Argnani reste fidèle à la technique du pastel jusqu'au bout. Il ne comprend pas les nouvelles tendances picturales : les nus de son compatriote Modigliani, l'artiste maudit, qui conquiert peu à peu la Ville Lumière, lui paraissent extravagants, le cubisme, incompréhensible, et le futurisme de Marinetti et Boccioni, réactionnaire. Argnani se réfugie dans le dessin avec la passion d'un homme convaincu que l'art ne peut fonctionner au-delà des limites de la décence et du bon goût.

En 1930, après les années bohèmes parisiennes, Argnani s'installa dans sa villa d'Antibes, nichée dans le magnifique paysage des Alpes-Maritimes, dans le sud-est de la France, où il se consacra à sa famille. Le besoin de refuge et son caractère conservateur l'éloignèrent à jamais de l'agitation des grandes villes. Ses fils, Eugenio et Federico, héritèrent de son talent artistique, le premier comme graveur et historien de l'art, le second comme ébéniste. Il mourut en 1947, après les tribulations de la guerre. Il laissa derrière lui des milliers de portraits et, avec eux, un monde disparu, mais qui avait pleinement connu le luxe et l'élégance de la Belle Époque.

La période parisienne de sa création lui a permis de rencontrer la famille royale et princière roumaine, qui lui a commandé des portraits au début du siècle dernier, vers 1910-1912. Le roi Carol et la reine Élisabeth, la princesse Maria et le prince Ferdinand, leurs enfants, les princes Carol et Nicolae, les princesses Élisabeth, Mignon et Ileana, deviennent, par la main de l'artiste, des modèles empreints d'élégance et de tendresse. La plupart de ces portraits figurent au château de Peleşor, résidence privée du couple Ferdinand-Maria, et font partie du patrimoine du Musée national de Peleş.

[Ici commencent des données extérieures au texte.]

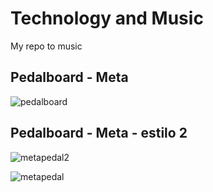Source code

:# Technology and Music

My repo to music 


## Pedalboard - Meta

![pedalboard](https://user-images.githubusercontent.com/48387196/164287348-98a212a4-76e0-4da3-9cd0-8c805a05fefb.png)

## Pedalboard - Meta - estilo 2

![metapedal2](https://user-images.githubusercontent.com/48387196/164872728-88fa33ab-df20-4b16-8979-74063580ac29.png)

![metapedal](https://user-images.githubusercontent.com/48387196/164869382-c83f291a-f2d2-4cbd-863d-29716e11d227.png)
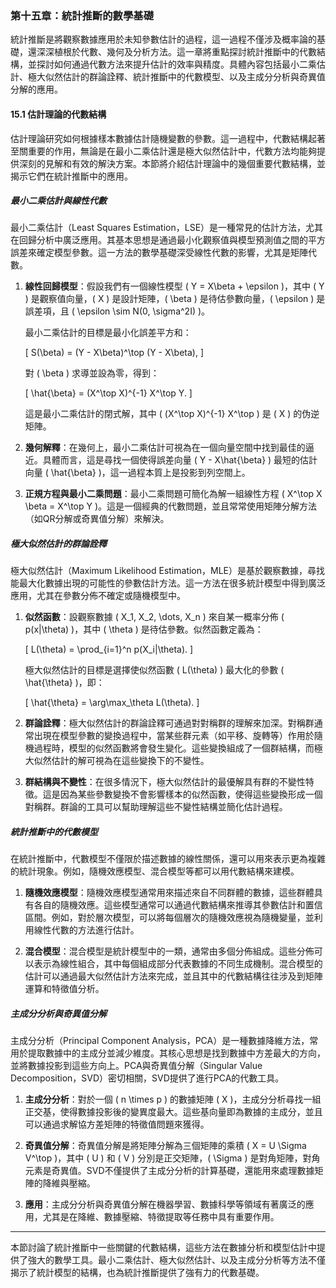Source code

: ### 第十五章：統計推斷的數學基礎

統計推斷是將觀察數據應用於未知參數估計的過程，這一過程不僅涉及概率論的基礎，還深深植根於代數、幾何及分析方法。這一章將重點探討統計推斷中的代數結構，並探討如何通過代數方法來提升估計的效率與精度。具體內容包括最小二乘估計、極大似然估計的群論詮釋、統計推斷中的代數模型、以及主成分分析與奇異值分解的應用。

#### 15.1 估計理論的代數結構

估計理論研究如何根據樣本數據估計隨機變數的參數。這一過程中，代數結構起著至關重要的作用，無論是在最小二乘估計還是極大似然估計中，代數方法均能夠提供深刻的見解和有效的解決方案。本節將介紹估計理論中的幾個重要代數結構，並揭示它們在統計推斷中的應用。

##### 最小二乘估計與線性代數

最小二乘估計（Least Squares Estimation，LSE）是一種常見的估計方法，尤其在回歸分析中廣泛應用。其基本思想是通過最小化觀察值與模型預測值之間的平方誤差來確定模型參數。這一方法的數學基礎深受線性代數的影響，尤其是矩陣代數。

1. **線性回歸模型**：假設我們有一個線性模型 \( Y = X\beta + \epsilon \)，其中 \( Y \) 是觀察值向量，\( X \) 是設計矩陣，\( \beta \) 是待估參數向量，\( \epsilon \) 是誤差項，且 \( \epsilon \sim N(0, \sigma^2I) \)。
   
   最小二乘估計的目標是最小化誤差平方和：
   
   \[
   S(\beta) = (Y - X\beta)^\top (Y - X\beta),
   \]
   
   對 \( \beta \) 求導並設為零，得到：
   
   \[
   \hat{\beta} = (X^\top X)^{-1} X^\top Y.
   \]
   
   這是最小二乘估計的閉式解，其中 \( (X^\top X)^{-1} X^\top \) 是 \( X \) 的伪逆矩陣。

2. **幾何解釋**：在幾何上，最小二乘估計可視為在一個向量空間中找到最佳的逼近。具體而言，這是尋找一個使得誤差向量 \( Y - X\hat{\beta} \) 最短的估計向量 \( \hat{\beta} \)，這一過程本質上是投影到列空間上。

3. **正規方程與最小二乘問題**：最小二乘問題可簡化為解一組線性方程 \( X^\top X \beta = X^\top Y \)。這是一個經典的代數問題，並且常常使用矩陣分解方法（如QR分解或奇異值分解）來解決。

##### 極大似然估計的群論詮釋

極大似然估計（Maximum Likelihood Estimation，MLE）是基於觀察數據，尋找能最大化數據出現的可能性的參數估計方法。這一方法在很多統計模型中得到廣泛應用，尤其在參數分佈不確定或隨機模型中。

1. **似然函數**：設觀察數據 \( X_1, X_2, \dots, X_n \) 來自某一概率分佈 \( p(x|\theta) \)，其中 \( \theta \) 是待估參數。似然函數定義為：
   
   \[
   L(\theta) = \prod_{i=1}^n p(X_i|\theta).
   \]
   
   極大似然估計的目標是選擇使似然函數 \( L(\theta) \) 最大化的參數 \( \hat{\theta} \)，即：
   
   \[
   \hat{\theta} = \arg\max_\theta L(\theta).
   \]

2. **群論詮釋**：極大似然估計的群論詮釋可通過對對稱群的理解來加深。對稱群通常出現在模型參數的變換過程中，當某些群元素（如平移、旋轉等）作用於隨機過程時，模型的似然函數將會發生變化。這些變換組成了一個群結構，而極大似然估計的解可視為在這些變換下的不變性。

3. **群結構與不變性**：在很多情況下，極大似然估計的最優解具有群的不變性特徵。這是因為某些參數變換不會影響樣本的似然函數，使得這些變換形成一個對稱群。群論的工具可以幫助理解這些不變性結構並簡化估計過程。

##### 統計推斷中的代數模型

在統計推斷中，代數模型不僅限於描述數據的線性關係，還可以用來表示更為複雜的統計現象。例如，隨機效應模型、混合模型等都可以用代數結構來建模。

1. **隨機效應模型**：隨機效應模型通常用來描述來自不同群體的數據，這些群體具有各自的隨機效應。這些模型通常可以通過代數結構來推導其參數估計和置信區間。例如，對於層次模型，可以將每個層次的隨機效應視為隨機變量，並利用線性代數的方法進行估計。

2. **混合模型**：混合模型是統計模型中的一類，通常由多個分佈組成。這些分佈可以表示為線性組合，其中每個組成部分代表數據的不同生成機制。混合模型的估計可以通過最大似然估計方法來完成，並且其中的代數結構往往涉及到矩陣運算和特徵值分析。

##### 主成分分析與奇異值分解

主成分分析（Principal Component Analysis，PCA）是一種數據降維方法，常用於提取數據中的主成分並減少維度。其核心思想是找到數據中方差最大的方向，並將數據投影到這些方向上。PCA與奇異值分解（Singular Value Decomposition，SVD）密切相關，SVD提供了進行PCA的代數工具。

1. **主成分分析**：對於一個 \( n \times p \) 的數據矩陣 \( X \)，主成分分析尋找一組正交基，使得數據投影後的變異度最大。這些基向量即為數據的主成分，並且可以通過求解協方差矩陣的特徵值問題來獲得。

2. **奇異值分解**：奇異值分解是將矩陣分解為三個矩陣的乘積 \( X = U \Sigma V^\top \)，其中 \( U \) 和 \( V \) 分別是正交矩陣，\( \Sigma \) 是對角矩陣，對角元素是奇異值。SVD不僅提供了主成分分析的計算基礎，還能用來處理數據矩陣的降維與壓縮。

3. **應用**：主成分分析與奇異值分解在機器學習、數據科學等領域有著廣泛的應用，尤其是在降維、數據壓縮、特徵提取等任務中具有重要作用。

---

本節討論了統計推斷中一些關鍵的代數結構，這些方法在數據分析和模型估計中提供了強大的數學工具。最小二乘估計、極大似然估計、以及主成分分析等方法不僅揭示了統計模型的結構，也為統計推斷提供了強有力的代數基礎。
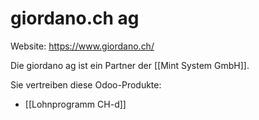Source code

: # giordano.ch ag

Website: <https://www.giordano.ch/>

Die giordano ag ist ein Partner der [[Mint System GmbH]].

Sie vertreiben diese Odoo-Produkte:
* [[Lohnprogramm CH-d]]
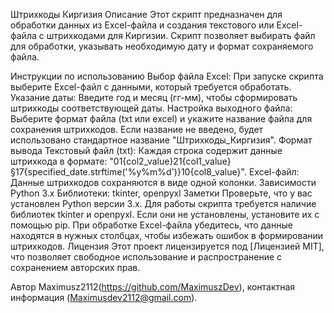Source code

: Штрихкоды Киргизия
Описание
Этот скрипт предназначен для обработки данных из Excel-файла и создания текстового или Excel-файла с штрихкодами для Киргизии. Скрипт позволяет выбирать файл для обработки, указывать необходимую дату и формат сохраняемого файла.

Инструкции по использованию
Выбор файла Excel: При запуске скрипта выберите Excel-файл с данными, который требуется обработать.
Указание даты: Введите год и месяц (гг-мм), чтобы сформировать штрихкоды соответствующей даты.
Настройка выходного файла: Выберите формат файла (txt или excel) и укажите название файла для сохранения штрихкодов. Если название не введено, будет использовано стандартное название "Штрихкоды_Киргизия".
Формат вывода
Текстовый файл (txt): Каждая строка содержит данные штрихкода в формате: "01{col2_value}21{col1_value}§17{specified_date.strftime('%y%m%d')}10{col8_value}".
Excel-файл: Данные штрихкодов сохраняются в виде одной колонки.
Зависимости
Python 3.x
Библиотеки: tkinter, openpyxl
Заметки
Проверьте, что у вас установлен Python версии 3.x.
Для работы скрипта требуется наличие библиотек tkinter и openpyxl. Если они не установлены, установите их с помощью pip.
При обработке Excel-файла убедитесь, что данные находятся в нужных столбцах, чтобы избежать ошибок в формировании штрихкодов.
Лицензия
Этот проект лицензируется под [Лицензией MIT], что позволяет свободное использование и распространение с сохранением авторских прав.

Автор
Maximusz2112(https://github.com/MaximuszDev), контактная информация (Maximusdev2112@gmail.com).
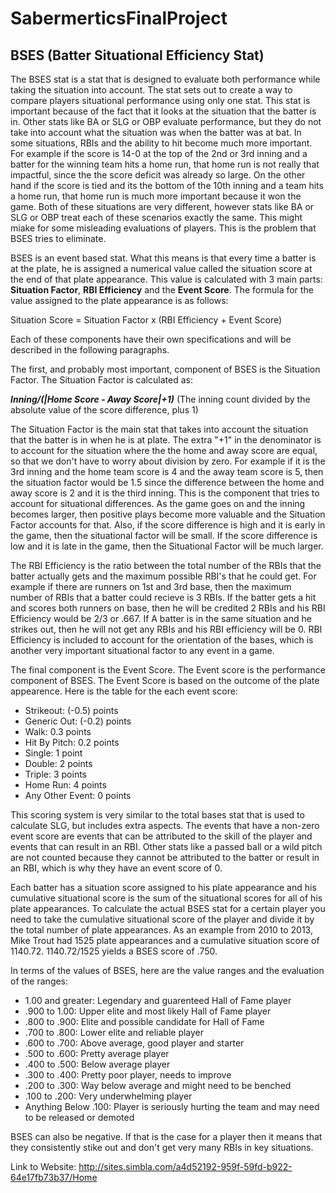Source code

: # SabermerticsFinalProject

## BSES (Batter Situational Efficiency Stat)
The BSES stat is a stat that is designed to evaluate both performance while taking the situation into account. The stat sets out to create a way to compare players situational performance using only one stat. This stat is important because of the fact that it looks at the situation that the batter is in. Other stats like BA or SLG or OBP evaluate performance, but they do not take into account what the situation was when the batter was at bat. In some situations, RBIs and the ability to hit become much more important. For example if the score is 14-0 at the top of the 2nd or 3rd inning and a batter for the winning team hits a home run, that home run is not really that impactful, since the the score deficit was already so large. On the other hand if the score is tied and its the bottom of the 10th inning and a team hits a home run, that home run is much more important because it won the game. Both of these situations are very different, however stats like BA or SLG or OBP treat each of these scenarios exactly the same. This might miake for some misleading evaluations of players. This is the problem that BSES tries to eliminate. 
  
BSES is an event based stat. What this means is that every time a batter is at the plate, he is assigned a numerical value called the situation score at the end of that plate appearance. This value is calculated with 3 main parts: **Situation Factor**, **RBI Efficiency** and the **Event Score**. The formula for the value assigned to the plate appearance is as follows:

Situation Score = Situation Factor x (RBI Efficiency + Event Score)

Each of these components have their own specifications and will be described in the following paragraphs.

The first, and probably most important, component of BSES is the Situation Factor. The Situation Factor is calculated as:

**_Inning/(|Home Score - Away Score|+1)_**  (The inning count divided by the absolute value of the score difference, plus 1)

The Situation Factor is the main stat that takes into account the situation that the batter is in when he is at plate. The extra "+1" in the denominator is to account for the situation where the the home and away score are equal, so that we don't have to worry about division by zero. For example if it is the 3rd inning and the home team score is 4 and the away team score is 5, then the situation factor would be 1.5 since the difference between the home and away score is 2 and it is the third inning. This is the component that tries to account for situational differences. As the game goes on and the inning becomes larger, then positive plays become more valuable and the Situation Factor accounts for that. Also, if the score difference is high and it is early in the game, then the situational factor will be small. If the score difference is low and it is late in the game, then the Situational Factor will be much larger. 

The RBI Efficiency is the ratio between the total number of the RBIs that the batter actually gets and the maximum possible RBI's that he could get. For example if there are runners on 1st and 3rd base, then the maximum number of RBIs that a batter could recieve is 3 RBIs. If the batter gets a hit and scores both runners on base, then he will be credited 2 RBIs and his RBI Efficiency would be 2/3 or .667. If A batter is in the same situation and he strikes out, then he will not get any RBIs and his RBI efficiency will be 0. RBI Efficiency is included to account for the orientation of the bases, which is another very important situational factor to any event in a game. 

The final component is the Event Score. The Event score is the performance component of BSES. The Event Score is based on the outcome of the plate appearence. Here is the table for the each event score:

- Strikeout: (-0.5) points
- Generic Out: (-0.2) points
- Walk: 0.3 points
- Hit By Pitch: 0.2 points
- Single: 1 point
- Double: 2 points
- Triple: 3 points
- Home Run: 4 points
- Any Other Event: 0 points 

This scoring system is very similar to the total bases stat that is used to calculate SLG, but includes extra aspects. The events that have a non-zero event score are events that can be attributed to the skill of the player and events that can result in an RBI. Other stats like a passed ball or a wild pitch are not counted because they cannot be attributed to the batter or result in an RBI, which is why they have an event score of 0.

Each batter has a situation score assigned to his plate appearance and his cumulative situational score is the sum of the situational scores for all of his plate appearances. To calculate the actual BSES stat for a certain player you need to take the cumulative situational score of the player and divide it by the total number of plate appearances. As an example from 2010 to 2013, Mike Trout had 1525 plate appearances and a cumulative situation score of 1140.72. 1140.72/1525 yields a BSES score of .750.

In terms of the values of BSES, here are the value ranges and the evaluation of the ranges:

- 1.00 and greater: Legendary and guarenteed Hall of Fame player
- .900 to 1.00: Upper elite and most likely Hall of Fame player
- .800 to .900: Elite and possible candidate for Hall of Fame
- .700 to .800: Lower elite and reliable player
- .600 to .700: Above average, good player and starter
- .500 to .600: Pretty average player
- .400 to .500: Below average player
- .300 to .400: Pretty poor player, needs to improve
- .200 to .300: Way below average and might need to be benched
- .100 to .200: Very underwhelming player
- Anything Below .100: Player is seriously hurting the team and may need to be released or demoted

BSES can also be negative. If that is the case for a player then it means that they consistently stike out and don't get very many RBIs in key situations.






Link to Website: http://sites.simbla.com/a4d52192-959f-59fd-b922-64e17fb73b37/Home



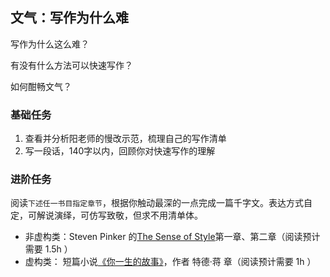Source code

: ## 文气：写作为什么难

写作为什么这么难？

有没有什么方法可以快速写作？

如何酣畅文气？

### 基础任务

1. 查看并分析阳老师的慢改示范，梳理自己的写作清单
2. 写一段话，140字以内，回顾你对快速写作的理解

### 进阶任务

阅读`下述任一书目指定章节`，根据你触动最深的一点完成一篇千字文。表达方式自定，可解说演绎，可仿写致敬，但求不用清单体。

- 非虚构类：Steven Pinker 的[The Sense of Style](https://book.douban.com/subject/25846315/)第一章、第二章（阅读预计需要 1.5h ）
- 虚构类： 短篇小说[《你一生的故事》](http://www.yooread.com/4/5012/259397.html)，作者 特德·蒋 章（阅读预计需要 1h ）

D'après le portrait réalisé par Argnani, l'héritier du trône de Roumanie, Ferdinand de Hohenzollern-Sigmaringen, en uniforme militaire, coiffé d'une casquette et décoré sur la poitrine, nous regarde encore aujourd'hui. Dans son style bien connu, l'artiste esquisse les accessoires en quelques coups de pinceau ; l'ordre, indéchiffrable, est réduit à un simple ruban. La silhouette du personnage, en revanche, l'absorbe totalement : chaque détail compte dans l'économie de la composition. L'artiste place son modèle au-dessus de la perspective afin de suggérer sa distinction, sa position sociale et son intellectualité, mais aussi sa timidité, sa tendance à la réclusion et sa réserve volontaire. Les yeux sincères, d'un bleu étonnamment vif, aux reflets d'intelligence, préservent le tableau du danger du stéréotype et de l'obscurité. Les couleurs pastel, dans des tons d'ocre, de brun et de gris colorés, contribuent à l'impression générale de subtilité, d'élégance et de distinction.